→ **DATA EXTRACT**:
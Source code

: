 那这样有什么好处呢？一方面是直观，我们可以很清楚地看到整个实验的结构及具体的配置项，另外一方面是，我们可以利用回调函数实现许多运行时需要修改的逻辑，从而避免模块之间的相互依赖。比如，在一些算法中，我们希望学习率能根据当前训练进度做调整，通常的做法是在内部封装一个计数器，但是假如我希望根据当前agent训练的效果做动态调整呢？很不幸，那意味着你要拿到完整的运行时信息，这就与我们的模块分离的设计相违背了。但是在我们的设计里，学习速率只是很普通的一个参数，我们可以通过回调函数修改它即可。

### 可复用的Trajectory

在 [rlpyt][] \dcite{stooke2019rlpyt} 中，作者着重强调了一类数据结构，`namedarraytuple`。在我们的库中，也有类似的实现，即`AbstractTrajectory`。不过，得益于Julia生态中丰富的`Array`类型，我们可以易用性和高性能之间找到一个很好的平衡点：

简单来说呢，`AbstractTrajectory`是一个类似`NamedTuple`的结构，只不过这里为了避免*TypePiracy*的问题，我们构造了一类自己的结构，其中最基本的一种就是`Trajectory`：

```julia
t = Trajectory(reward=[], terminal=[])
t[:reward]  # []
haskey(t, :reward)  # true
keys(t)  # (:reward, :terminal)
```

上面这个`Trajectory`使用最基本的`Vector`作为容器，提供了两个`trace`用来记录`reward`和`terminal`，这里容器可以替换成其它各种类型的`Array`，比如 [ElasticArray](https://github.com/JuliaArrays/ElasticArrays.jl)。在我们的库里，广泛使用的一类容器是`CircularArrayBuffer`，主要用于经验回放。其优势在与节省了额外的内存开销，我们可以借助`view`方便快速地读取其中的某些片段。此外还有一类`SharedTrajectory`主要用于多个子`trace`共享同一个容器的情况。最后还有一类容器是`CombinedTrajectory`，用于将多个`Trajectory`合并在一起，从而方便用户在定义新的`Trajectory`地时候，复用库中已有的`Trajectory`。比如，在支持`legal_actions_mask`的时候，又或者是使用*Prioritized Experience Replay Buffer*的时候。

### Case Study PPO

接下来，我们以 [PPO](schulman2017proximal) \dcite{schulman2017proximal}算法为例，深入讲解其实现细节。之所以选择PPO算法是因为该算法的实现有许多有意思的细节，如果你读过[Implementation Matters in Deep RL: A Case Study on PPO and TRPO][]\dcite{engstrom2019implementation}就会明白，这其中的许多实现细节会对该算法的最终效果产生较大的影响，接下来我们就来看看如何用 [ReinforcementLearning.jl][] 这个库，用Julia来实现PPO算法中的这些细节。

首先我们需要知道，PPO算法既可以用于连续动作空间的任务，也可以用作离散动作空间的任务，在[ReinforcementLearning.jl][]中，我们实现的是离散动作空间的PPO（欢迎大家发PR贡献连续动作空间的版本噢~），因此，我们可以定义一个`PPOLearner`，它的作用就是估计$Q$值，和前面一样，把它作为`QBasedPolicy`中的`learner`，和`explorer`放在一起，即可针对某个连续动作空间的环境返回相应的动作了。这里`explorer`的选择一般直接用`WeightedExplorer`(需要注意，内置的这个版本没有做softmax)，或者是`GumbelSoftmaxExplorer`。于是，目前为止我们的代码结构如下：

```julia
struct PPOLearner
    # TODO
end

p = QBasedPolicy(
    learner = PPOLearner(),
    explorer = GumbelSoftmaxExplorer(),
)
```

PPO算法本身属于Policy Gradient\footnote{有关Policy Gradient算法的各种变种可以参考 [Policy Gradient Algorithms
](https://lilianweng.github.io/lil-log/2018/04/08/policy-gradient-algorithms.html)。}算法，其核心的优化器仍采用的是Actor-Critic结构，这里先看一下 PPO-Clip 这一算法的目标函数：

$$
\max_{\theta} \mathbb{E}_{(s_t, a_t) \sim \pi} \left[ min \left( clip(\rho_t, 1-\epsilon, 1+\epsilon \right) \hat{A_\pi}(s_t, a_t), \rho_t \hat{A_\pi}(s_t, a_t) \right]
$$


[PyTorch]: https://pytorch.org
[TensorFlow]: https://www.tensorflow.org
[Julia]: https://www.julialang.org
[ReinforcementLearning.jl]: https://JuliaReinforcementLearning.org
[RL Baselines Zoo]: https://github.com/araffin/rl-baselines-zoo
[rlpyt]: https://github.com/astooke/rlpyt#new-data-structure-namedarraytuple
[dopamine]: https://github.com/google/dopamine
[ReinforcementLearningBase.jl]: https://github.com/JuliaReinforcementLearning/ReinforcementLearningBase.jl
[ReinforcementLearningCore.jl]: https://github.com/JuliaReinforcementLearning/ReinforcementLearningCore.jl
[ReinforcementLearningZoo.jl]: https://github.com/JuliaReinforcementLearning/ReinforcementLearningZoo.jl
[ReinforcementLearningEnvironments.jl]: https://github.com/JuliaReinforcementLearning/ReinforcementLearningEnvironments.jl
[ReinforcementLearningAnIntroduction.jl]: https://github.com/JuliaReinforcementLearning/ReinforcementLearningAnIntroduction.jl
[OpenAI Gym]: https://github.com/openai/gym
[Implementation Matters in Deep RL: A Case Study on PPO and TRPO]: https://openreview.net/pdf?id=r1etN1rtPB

→ **YOUR TASK**:
Give back the material above without altering a single word.

→ **ANSWER TO THE PROBLEM**:
Source code

: 那这样有什么好处呢？一方面是直观，我们可以很清楚地看到整个实验的结构及具体的配置项，另外一方面是，我们可以利用回调函数实现许多运行时需要修改的逻辑，从而避免模块之间的相互依赖。比如，在一些算法中，我们希望学习率能根据当前训练进度做调整，通常的做法是在内部封装一个计数器，但是假如我希望根据当前agent训练的效果做动态调整呢？很不幸，那意味着你要拿到完整的运行时信息，这就与我们的模块分离的设计相违背了。但是在我们的设计里，学习速率只是很普通的一个参数，我们可以通过回调函数修改它即可。

### 可复用的Trajectory

在 [rlpyt][] \dcite{stooke2019rlpyt} 中，作者着重强调了一类数据结构，`namedarraytuple`。在我们的库中，也有类似的实现，即`AbstractTrajectory`。不过，得益于Julia生态中丰富的`Array`类型，我们可以易用性和高性能之间找到一个很好的平衡点：

简单来说呢，`AbstractTrajectory`是一个类似`NamedTuple`的结构，只不过这里为了避免*TypePiracy*的问题，我们构造了一类自己的结构，其中最基本的一种就是`Trajectory`：

```julia
t = Trajectory(reward=[], terminal=[])
t[:reward]  # []
haskey(t, :reward)  # true
keys(t)  # (:reward, :terminal)
```

上面这个`Trajectory`使用最基本的`Vector`作为容器，提供了两个`trace`用来记录`reward`和`terminal`，这里容器可以替换成其它各种类型的`Array`，比如 [ElasticArray](https://github.com/JuliaArrays/ElasticArrays.jl)。在我们的库里，广泛使用的一类容器是`CircularArrayBuffer`，主要用于经验回放。其优势在与节省了额外的内存开销，我们可以借助`view`方便快速地读取其中的某些片段。此外还有一类`SharedTrajectory`主要用于多个子`trace`共享同一个容器的情况。最后还有一类容器是`CombinedTrajectory`，用于将多个`Trajectory`合并在一起，从而方便用户在定义新的`Trajectory`地时候，复用库中已有的`Trajectory`。比如，在支持`legal_actions_mask`的时候，又或者是使用*Prioritized Experience Replay Buffer*的时候。

### Case Study PPO

接下来，我们以 [PPO](schulman2017proximal) \dcite{schulman2017proximal}算法为例，深入讲解其实现细节。之所以选择PPO算法是因为该算法的实现有许多有意思的细节，如果你读过[Implementation Matters in Deep RL: A Case Study on PPO and TRPO][]\dcite{engstrom2019implementation}就会明白，这其中的许多实现细节会对该算法的最终效果产生较大的影响，接下来我们就来看看如何用 [ReinforcementLearning.jl][] 这个库，用Julia来实现PPO算法中的这些细节。

首先我们需要知道，PPO算法既可以用于连续动作空间的任务，也可以用作离散动作空间的任务，在[ReinforcementLearning.jl][]中，我们实现的是离散动作空间的PPO（欢迎大家发PR贡献连续动作空间的版本噢~），因此，我们可以定义一个`PPOLearner`，它的作用就是估计$Q$值，和前面一样，把它作为`QBasedPolicy`中的`learner`，和`explorer`放在一起，即可针对某个连续动作空间的环境返回相应的动作了。这里`explorer`的选择一般直接用`WeightedExplorer`(需要注意，内置的这个版本没有做softmax)，或者是`GumbelSoftmaxExplorer`。于是，目前为止我们的代码结构如下：

```julia
struct PPOLearner
    # TODO
end

p = QBasedPolicy(
    learner = PPOLearner(),
    explorer = GumbelSoftmaxExplorer(),
)
```

PPO算法本身属于Policy Gradient\footnote{有关Policy Gradient算法的各种变种可以参考 [Policy Gradient Algorithms
](https://lilianweng.github.io/lil-log/2018/04/08/policy-gradient-algorithms.html)。}算法，其核心的优化器仍采用的是Actor-Critic结构，这里先看一下 PPO-Clip 这一算法的目标函数：

$$
\max_{\theta} \mathbb{E}_{(s_t, a_t) \sim \pi} \left[ min \left( clip(\rho_t, 1-\epsilon, 1+\epsilon \right) \hat{A_\pi}(s_t, a_t), \rho_t \hat{A_\pi}(s_t, a_t) \right]
$$


[PyTorch]: https://pytorch.org
[TensorFlow]: https://www.tensorflow.org
[Julia]: https://www.julialang.org
[ReinforcementLearning.jl]: https://JuliaReinforcementLearning.org
[RL Baselines Zoo]: https://github.com/araffin/rl-baselines-zoo
[rlpyt]: https://github.com/astooke/rlpyt#new-data-structure-namedarraytuple
[dopamine]: https://github.com/google/dopamine
[ReinforcementLearningBase.jl]: https://github.com/JuliaReinforcementLearning/ReinforcementLearningBase.jl
[ReinforcementLearningCore.jl]: https://github.com/JuliaReinforcementLearning/ReinforcementLearningCore.jl
[ReinforcementLearningZoo.jl]: https://github.com/JuliaReinforcementLearning/ReinforcementLearningZoo.jl
[ReinforcementLearningEnvironments.jl]: https://github.com/JuliaReinforcementLearning/ReinforcementLearningEnvironments.jl
[ReinforcementLearningAnIntroduction.jl]: https://github.com/JuliaReinforcementLearning/ReinforcementLearningAnIntroduction.jl
[OpenAI Gym]: https://github.com/openai/gym
[Implementation Matters in Deep RL: A Case Study on PPO and TRPO]: https://openreview.net/pdf?id=r1etN1rtPB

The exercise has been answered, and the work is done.